Dataset entries:
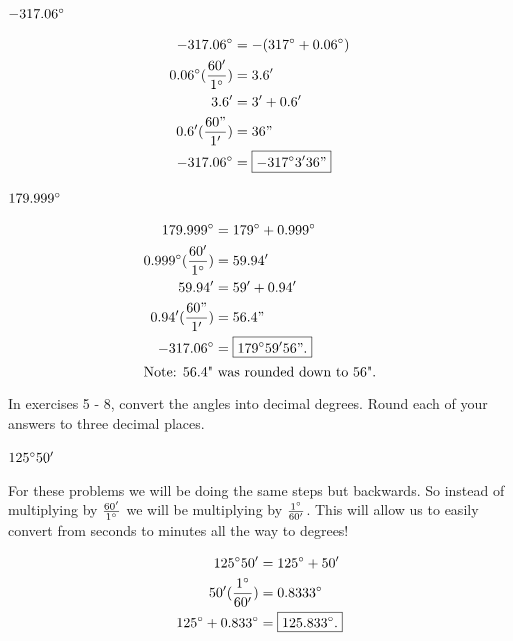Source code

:\documentclass[10pt,letterpaper]{amspset}
\begin{document}
\pagebreak

\begin{problem} [3.]
    $ -317.06\degree$    
\end{problem}

\begin{solution}
\begin{align}
    -317.06\degree &= -(317\degree + 0.06\degree) \\
    0.06\degree (\frac{60'}{1\degree}) &= 3.6' \\
    3.6' &= 3' + 0.6' \\
    0.6' (\frac{60"}{1'}) &= 36" \\
    -317.06\degree &= \boxed{-317\degree 3' 36"} \\
\end{align}
\end{solution}


\begin{problem} [4.]
    $179.999\degree$
\end{problem}

\begin{solution}
\begin{align}
    179.999\degree &= 179\degree + 0.999\degree \\
    0.999\degree (\frac{60'}{1\degree}) &= 59.94' \\
    59.94' &= 59' + 0.94' \\
    0.94' (\frac{60"}{1'}) &= 56.4" \\
    -317.06\degree &= \boxed{179\degree 59' 56".} \\
    \intertext{Note: 56.4" was rounded down to 56".}
\end{align}
\end{solution}


\hrulefill


In exercises 5 - 8, convert the angles into decimal degrees. Round each of your answers to three decimal places.

\begin{problem} [5.]
    $125\degree 50'$
\end{problem}

\begin{solution}[Solution]
For these problems we will be doing the same steps but backwards. So instead of multiplying by $\frac{60'}{1\degree}$ we will be multiplying by $\frac{1\degree}{60'}$. This will allow us to easily convert from seconds to minutes all the way to degrees! 

\begin{align}
    125\degree 50' &= 125\degree + 50' \\
    50' (\frac{1\degree}{60'}) &= 0.8333\degree \\
    125\degree + 0.833\degree &= \boxed{125.833\degree.}
\end{align}
\end{solution}
\end{document}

YOUR GOAL. Look through the records above and please copy every line in which the string "frac" occurs.

RESULT FOR THIS EXERCISE.
    0.06\degree (\frac{60'}{1\degree}) &= 3.6' \\
    0.6' (\frac{60"}{1'}) &= 36" \\
    0.999\degree (\frac{60'}{1\degree}) &= 59.94' \\
    0.94' (\frac{60"}{1'}) &= 56.4" \\
For these problems we will be doing the same steps but backwards. So instead of multiplying by $\frac{60'}{1\degree}$ we will be multiplying by $\frac{1\degree}{60'}$. This will allow us to easily convert from seconds to minutes all the way to degrees! 
    50' (\frac{1\degree}{60'}) &= 0.8333\degree \\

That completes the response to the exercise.